**Exercise directions**
Without changing a single character, copy every record below.

▬▬▬▬▬▬

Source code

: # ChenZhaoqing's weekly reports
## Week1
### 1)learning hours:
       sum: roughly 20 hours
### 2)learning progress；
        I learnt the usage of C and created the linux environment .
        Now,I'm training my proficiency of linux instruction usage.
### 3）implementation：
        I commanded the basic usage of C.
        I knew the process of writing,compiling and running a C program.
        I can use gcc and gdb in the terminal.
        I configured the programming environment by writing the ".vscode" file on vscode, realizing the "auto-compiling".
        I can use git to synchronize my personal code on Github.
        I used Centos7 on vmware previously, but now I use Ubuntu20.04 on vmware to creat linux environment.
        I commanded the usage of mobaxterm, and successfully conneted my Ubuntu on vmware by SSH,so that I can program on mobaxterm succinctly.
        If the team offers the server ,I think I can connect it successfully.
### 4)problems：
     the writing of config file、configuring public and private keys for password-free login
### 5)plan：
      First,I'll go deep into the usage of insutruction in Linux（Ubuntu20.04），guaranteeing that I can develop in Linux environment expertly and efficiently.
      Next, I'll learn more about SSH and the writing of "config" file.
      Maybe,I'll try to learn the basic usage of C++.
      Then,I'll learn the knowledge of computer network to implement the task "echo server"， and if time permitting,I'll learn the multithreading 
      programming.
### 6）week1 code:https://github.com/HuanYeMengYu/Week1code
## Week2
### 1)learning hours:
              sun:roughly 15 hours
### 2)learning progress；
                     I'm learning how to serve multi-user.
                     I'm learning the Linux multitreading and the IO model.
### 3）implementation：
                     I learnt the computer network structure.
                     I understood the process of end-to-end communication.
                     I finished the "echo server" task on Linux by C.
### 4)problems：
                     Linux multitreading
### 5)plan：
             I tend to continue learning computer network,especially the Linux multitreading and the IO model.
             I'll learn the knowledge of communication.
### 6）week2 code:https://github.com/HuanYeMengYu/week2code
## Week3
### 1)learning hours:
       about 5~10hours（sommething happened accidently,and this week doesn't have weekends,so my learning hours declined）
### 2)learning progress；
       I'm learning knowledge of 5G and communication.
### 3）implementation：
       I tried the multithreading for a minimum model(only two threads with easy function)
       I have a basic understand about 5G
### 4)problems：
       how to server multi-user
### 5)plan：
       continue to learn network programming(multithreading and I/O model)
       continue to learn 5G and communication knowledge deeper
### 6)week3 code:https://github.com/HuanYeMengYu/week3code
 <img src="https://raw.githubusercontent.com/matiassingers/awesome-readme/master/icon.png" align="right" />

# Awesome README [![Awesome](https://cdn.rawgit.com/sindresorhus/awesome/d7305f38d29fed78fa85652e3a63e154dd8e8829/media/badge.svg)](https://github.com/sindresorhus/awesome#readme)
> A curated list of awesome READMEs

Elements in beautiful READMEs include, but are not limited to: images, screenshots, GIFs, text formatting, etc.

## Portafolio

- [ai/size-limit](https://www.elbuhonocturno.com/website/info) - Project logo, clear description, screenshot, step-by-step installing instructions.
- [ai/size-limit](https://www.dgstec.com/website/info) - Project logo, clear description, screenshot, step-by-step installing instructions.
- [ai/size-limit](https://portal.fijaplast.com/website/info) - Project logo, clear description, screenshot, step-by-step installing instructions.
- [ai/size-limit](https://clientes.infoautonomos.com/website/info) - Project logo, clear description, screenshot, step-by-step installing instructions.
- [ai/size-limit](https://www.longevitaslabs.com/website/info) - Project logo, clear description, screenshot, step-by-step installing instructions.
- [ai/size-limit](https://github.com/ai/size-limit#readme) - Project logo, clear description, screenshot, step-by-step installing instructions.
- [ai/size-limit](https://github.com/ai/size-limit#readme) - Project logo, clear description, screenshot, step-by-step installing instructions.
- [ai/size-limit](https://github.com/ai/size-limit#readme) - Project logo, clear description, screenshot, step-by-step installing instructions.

▬▬▬▬▬▬

**Response to this task**
Source code

: # ChenZhaoqing's weekly reports
## Week1
### 1)learning hours:
       sum: roughly 20 hours
### 2)learning progress；
        I learnt the usage of C and created the linux environment .
        Now,I'm training my proficiency of linux instruction usage.
### 3）implementation：
        I commanded the basic usage of C.
        I knew the process of writing,compiling and running a C program.
        I can use gcc and gdb in the terminal.
        I configured the programming environment by writing the ".vscode" file on vscode, realizing the "auto-compiling".
        I can use git to synchronize my personal code on Github.
        I used Centos7 on vmware previously, but now I use Ubuntu20.04 on vmware to creat linux environment.
        I commanded the usage of mobaxterm, and successfully conneted my Ubuntu on vmware by SSH,so that I can program on mobaxterm succinctly.
        If the team offers the server ,I think I can connect it successfully.
### 4)problems：
     the writing of config file、configuring public and private keys for password-free login
### 5)plan：
      First,I'll go deep into the usage of insutruction in Linux（Ubuntu20.04），guaranteeing that I can develop in Linux environment expertly and efficiently.
      Next, I'll learn more about SSH and the writing of "config" file.
      Maybe,I'll try to learn the basic usage of C++.
      Then,I'll learn the knowledge of computer network to implement the task "echo server"， and if time permitting,I'll learn the multithreading 
      programming.
### 6）week1 code:https://github.com/HuanYeMengYu/Week1code
## Week2
### 1)learning hours:
              sun:roughly 15 hours
### 2)learning progress；
                     I'm learning how to serve multi-user.
                     I'm learning the Linux multitreading and the IO model.
### 3）implementation：
                     I learnt the computer network structure.
                     I understood the process of end-to-end communication.
                     I finished the "echo server" task on Linux by C.
### 4)problems：
                     Linux multitreading
### 5)plan：
             I tend to continue learning computer network,especially the Linux multitreading and the IO model.
             I'll learn the knowledge of communication.
### 6）week2 code:https://github.com/HuanYeMengYu/week2code
## Week3
### 1)learning hours:
       about 5~10hours（sommething happened accidently,and this week doesn't have weekends,so my learning hours declined）
### 2)learning progress；
       I'm learning knowledge of 5G and communication.
### 3）implementation：
       I tried the multithreading for a minimum model(only two threads with easy function)
       I have a basic understand about 5G
### 4)problems：
       how to server multi-user
### 5)plan：
       continue to learn network programming(multithreading and I/O model)
       continue to learn 5G and communication knowledge deeper
### 6)week3 code:https://github.com/HuanYeMengYu/week3code
 <img src="https://raw.githubusercontent.com/matiassingers/awesome-readme/master/icon.png" align="right" />

# Awesome README [![Awesome](https://cdn.rawgit.com/sindresorhus/awesome/d7305f38d29fed78fa85652e3a63e154dd8e8829/media/badge.svg)](https://github.com/sindresorhus/awesome#readme)
> A curated list of awesome READMEs

Elements in beautiful READMEs include, but are not limited to: images, screenshots, GIFs, text formatting, etc.

## Portafolio

- [ai/size-limit](https://www.elbuhonocturno.com/website/info) - Project logo, clear description, screenshot, step-by-step installing instructions.
- [ai/size-limit](https://www.dgstec.com/website/info) - Project logo, clear description, screenshot, step-by-step installing instructions.
- [ai/size-limit](https://portal.fijaplast.com/website/info) - Project logo, clear description, screenshot, step-by-step installing instructions.
- [ai/size-limit](https://clientes.infoautonomos.com/website/info) - Project logo, clear description, screenshot, step-by-step installing instructions.
- [ai/size-limit](https://www.longevitaslabs.com/website/info) - Project logo, clear description, screenshot, step-by-step installing instructions.
- [ai/size-limit](https://github.com/ai/size-limit#readme) - Project logo, clear description, screenshot, step-by-step installing instructions.
- [ai/size-limit](https://github.com/ai/size-limit#readme) - Project logo, clear description, screenshot, step-by-step installing instructions.
- [ai/size-limit](https://github.com/ai/size-limit#readme) - Project logo, clear description, screenshot, step-by-step installing instructions.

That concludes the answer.